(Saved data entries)
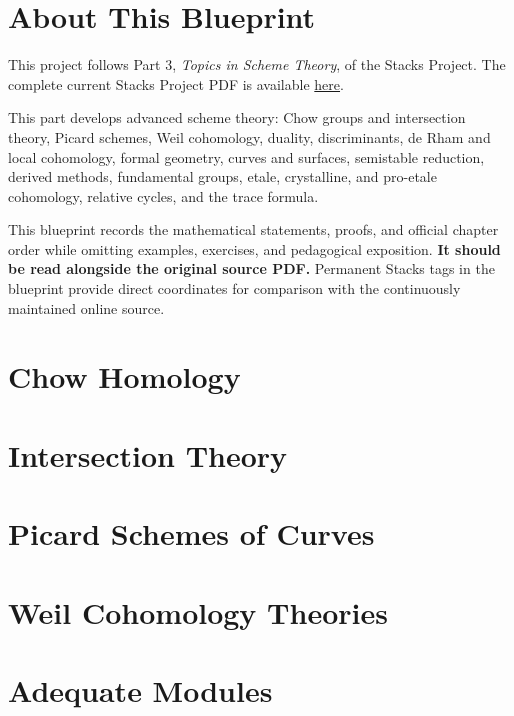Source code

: 

\chapter*{About This Blueprint}

This project follows Part 3, \emph{Topics in Scheme Theory}, of the Stacks
Project. The complete current Stacks Project PDF is available
\href{https://stacks.math.columbia.edu/download/book.pdf}{here}.

This part develops advanced scheme theory: Chow groups and intersection
theory, Picard schemes, Weil cohomology, duality, discriminants, de Rham and
local cohomology, formal geometry, curves and surfaces, semistable reduction,
derived methods, fundamental groups, etale, crystalline, and pro-etale
cohomology, relative cycles, and the trace formula.

This blueprint records the mathematical statements, proofs, and official
chapter order while omitting examples, exercises, and pedagogical exposition.
\textbf{It should be read alongside the original source PDF.} Permanent Stacks
tags in the blueprint provide direct coordinates for comparison with the
continuously maintained online source.

\chapter{Chow Homology}
\label{chap:chow}


\chapter{Intersection Theory}
\label{chap:intersection}


\chapter{Picard Schemes of Curves}
\label{chap:pic}


\chapter{Weil Cohomology Theories}
\label{chap:weil}


\chapter{Adequate Modules}
\label{chap:adequate}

* [Task to complete]: Please output every record above exactly. Leave the pictures out.

* [Response box]:
Source code

: 

\chapter*{About This Blueprint}

This project follows Part 3, \emph{Topics in Scheme Theory}, of the Stacks
Project. The complete current Stacks Project PDF is available
\href{https://stacks.math.columbia.edu/download/book.pdf}{here}.

This part develops advanced scheme theory: Chow groups and intersection
theory, Picard schemes, Weil cohomology, duality, discriminants, de Rham and
local cohomology, formal geometry, curves and surfaces, semistable reduction,
derived methods, fundamental groups, etale, crystalline, and pro-etale
cohomology, relative cycles, and the trace formula.

This blueprint records the mathematical statements, proofs, and official
chapter order while omitting examples, exercises, and pedagogical exposition.
\textbf{It should be read alongside the original source PDF.} Permanent Stacks
tags in the blueprint provide direct coordinates for comparison with the
continuously maintained online source.

\chapter{Chow Homology}
\label{chap:chow}


\chapter{Intersection Theory}
\label{chap:intersection}


\chapter{Picard Schemes of Curves}
\label{chap:pic}


\chapter{Weil Cohomology Theories}
\label{chap:weil}


\chapter{Adequate Modules}
\label{chap:adequate}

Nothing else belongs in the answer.